I remember the first time my old man used the F word in front of us. It wasn't like he muttered it underneath his breath as he has been known to do. He cashed his F word chip in around my brothers and me with a salty, heartfelt "MOTHER FUCKER." My father is a great man and even better dad, but everyone has their breaking points and Christmas was usually his.

For $250 one can have a nice family Saturday complete with Christmas carols, a hay ride, and some serious manual labor for the man paying the bill.Christmas is a relentless endeavor in the South and to me has always epitomized Southern hypocrisy. Do not be fooled by the polite manners and the "oh shucks" attitude. The same people who remind you of the real meaning of Christmas on Facebook have no problem prison shanking you in the middle of Walmart for a Tickle Me Elmo doll. In addition to the holiday hypocrisy is the absurd length of the celebration. Christmas music begins the week of Thanksgiving and continues through the New Year. We celebrate Jesus's birthday like a sorority girl celebrates her 21st: for a month and a half.

I believe Christmas is especially hard on fathers and has been since the very first one. Imagine the stress Joseph must have gone through on that first Christmas. Traveling with a woman is hard enough, much less traveling with a wife pregnant with a kid that's not yours and too broke to find her a decent place to give birth. You know Mary had to remind him in every subsequent marital argument that the Savior was born in a barn; at least he didn't have Christmas music to compound the pressure.

Dad having trouble chopping down a Christmas tree
Not all dads were born into the "Timber Member" club.

Hearing the F word for the first time is a curious thing. On one hand you have no clue what it means, and on the other you know it's bad because your mother blurts out, "Gary! The children…" as if she was writing dialogue for a 1930's film. In a way the F word is a weird honkey middle class rite of passage. The day adults start casually using that word around you seems to be the same day you too are an adult in their eyes. My father's first use of it around my younger brothers and me was most certainly not casual, but pure frustration only a grown man supporting a family could understand.

My father was 39 at the time and I can only believe completely bogged down by the financial burden of Christmas and corporate America. I often wonder about the last thing he wanted to do on a Saturday away from work, and I'm guessing driving 45 minutes to pay handsomely to cut down your own Christmas tree with a handsaw was probably it.

Country Cove Christmas Tree Farm, or as my old man referred to it, "hell," like he had been to Nam and seen some shit, is a place where the holiday spirit is sold. For $250 one can have a nice family Saturday complete with Christmas carols, a hay ride, and some serious manual labor for the man paying the bill.

Your experience starts off at the front of the property on a big trailer packed with hay.

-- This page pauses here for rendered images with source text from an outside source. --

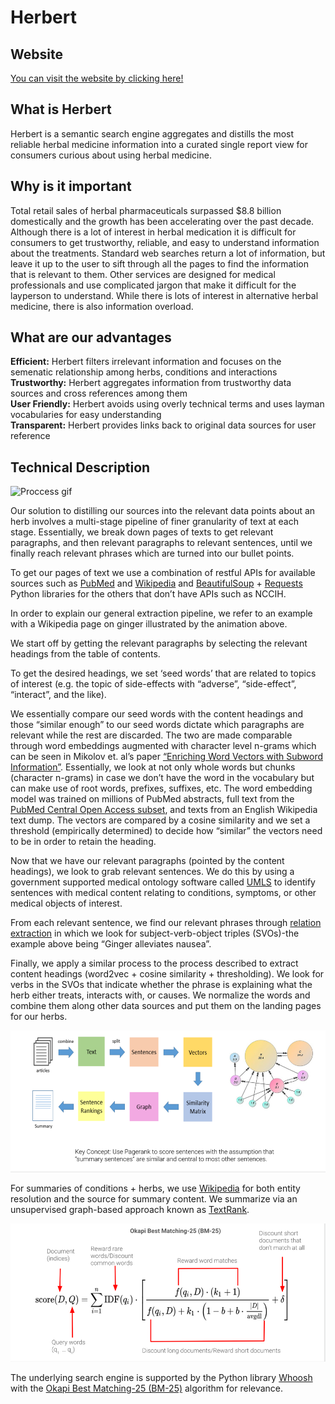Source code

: # Herbert

## Website
[You can visit the website by clicking here!](http://w210herbert-dev.us-west-2.elasticbeanstalk.com/)<br/> 

## What is Herbert
Herbert is a semantic search engine aggregates and distills the most reliable herbal medicine information into a curated single report view for consumers curious about using herbal medicine.<br/>

## Why is it important
Total retail sales of herbal pharmaceuticals surpassed $8.8 billion domestically and the growth has been accelerating over the past decade. Although there is a lot of interest in herbal medication it is difficult for consumers to get trustworthy, reliable, and easy to understand information about the treatments. Standard web searches return a lot of information, but leave it up to the user to sift through all the pages to find the information that is relevant to them. Other services are designed for medical professionals and use complicated jargon that make it difficult for the layperson to understand. While there is lots of interest in alternative herbal medicine, there is also information overload.<br/>

## What are our advantages
**Efficient:** Herbert filters irrelevant information and focuses on the semenatic relationship among herbs, conditions and interactions<br/>
**Trustworthy:** Herbert aggregates information from trustworthy data sources and cross references among them<br/>
**User Friendly:** Herbert avoids using overly technical terms and uses layman vocabularies for easy understanding<br/>
**Transparent:** Herbert provides links back to original data sources for user reference<br/>

## Technical Description

![Proccess gif](img/herbert.gif)

Our solution to distilling our sources into the relevant data points about an herb involves a multi-stage pipeline of finer granularity of text at each stage. Essentially, we break down pages of texts to get relevant paragraphs, and then relevant paragraphs to relevant sentences, until we finally reach relevant phrases which are turned into our bullet points.

To get our pages of text we use a combination of restful APIs for available sources such as [PubMed](https://www.ncbi.nlm.nih.gov/home/develop/api/) and [Wikipedia](https://www.mediawiki.org/wiki/API:Main_page) and [BeautifulSoup](https://www.crummy.com/software/BeautifulSoup/bs4/doc/) + [Requests](https://requests.readthedocs.io/en/master/) Python libraries for the others that don’t have APIs such as NCCIH.<br/>

In order to explain our general extraction pipeline, we refer to an example with a Wikipedia page on ginger illustrated by the animation above.<br/>

We start off by getting the relevant paragraphs by selecting the relevant headings from the table of contents.<br/> 

To get the desired headings, we set ‘seed words’ that are related to topics of interest (e.g. the topic of side-effects with “adverse”, “side-effect”, “interact”, and the like).<br/> 

We essentially compare our seed words with the content headings and those “similar enough” to our seed words dictate which paragraphs are relevant while the rest are discarded. The two are made comparable through word embeddings augmented with character level n-grams which can be seen in Mikolov et. al’s paper [“Enriching Word Vectors with Subword Information”](https://arxiv.org/abs/1607.04606). Essentially, we look at not only whole words but chunks (character n-grams) in case we don’t have the word in the vocabulary but can make use of root words, prefixes, suffixes, etc. The word embedding model was trained on millions of PubMed abstracts, full text from the [PubMed Central Open Access subset](http://www.ncbi.nlm.nih.gov/pmc/tools/openftlist/), and texts from an English Wikipedia text dump. The vectors are compared by a cosine similarity and we set a threshold (empirically determined) to decide how “similar” the vectors need to be in order to retain the heading.<br/>

Now that we have our relevant paragraphs (pointed by the content headings),  we look to grab relevant sentences. We do this by using a government supported medical ontology software called [UMLS](https://www.nlm.nih.gov/research/umls/index.html) to identify sentences  with medical content relating to conditions, symptoms, or other medical objects of interest.<br/>

From each relevant sentence, we find our relevant phrases through [relation extraction](http://resources.mpi-inf.mpg.de/d5/clausie/clausie-www13.pdf) in which we look for subject-verb-object triples (SVOs)-the example above being “Ginger alleviates nausea”.<br/> 

Finally, we apply a similar process to the process described to extract content headings (word2vec + cosine similarity + thresholding). We look for verbs in the SVOs that indicate whether the phrase is explaining what the herb either treats, interacts with, or causes.
We normalize the words and combine them along other data sources and put them on the landing pages for our herbs.<br/>


![Summary Diagram](img/TextRank.png) 

For summaries of conditions + herbs, we use [Wikipedia](https://www.mediawiki.org/wiki/API:Main_page) for both entity resolution and the source for summary content. We summarize via an unsupervised graph-based approach known as [TextRank](https://web.eecs.umich.edu/~mihalcea/papers/mihalcea.emnlp04.pdf).<br/> 



 ![Query Formula](img/BM25.png) 

The underlying search engine is supported by the Python library [Whoosh](https://pypi.org/project/Whoosh/) with the [Okapi Best Matching-25 (BM-25)](https://web.stanford.edu/class/cs276/handouts/lecture12-bm25etc.pdf) algorithm for relevance.<br/>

The trailer is pulled by a horse and driven by a man inexplicably dressed up as a Charles Dickens character who says, "Hallo there good sirs and madam," as if 1800's London had come to a farm in Tennessee.

The man led a group of four other families in the same Christmas carols you've been forced to listen to since Thanksgiving and the hay ride slowly moves from the front of the property to the back. As you move further through the farm the trees become bigger, more expensive, and obviously harder to cut down. Imagine the torture my father must have endured. The longer you stay on the hay ride with the other families full of Ned Flanders, the more you know you're going to pay.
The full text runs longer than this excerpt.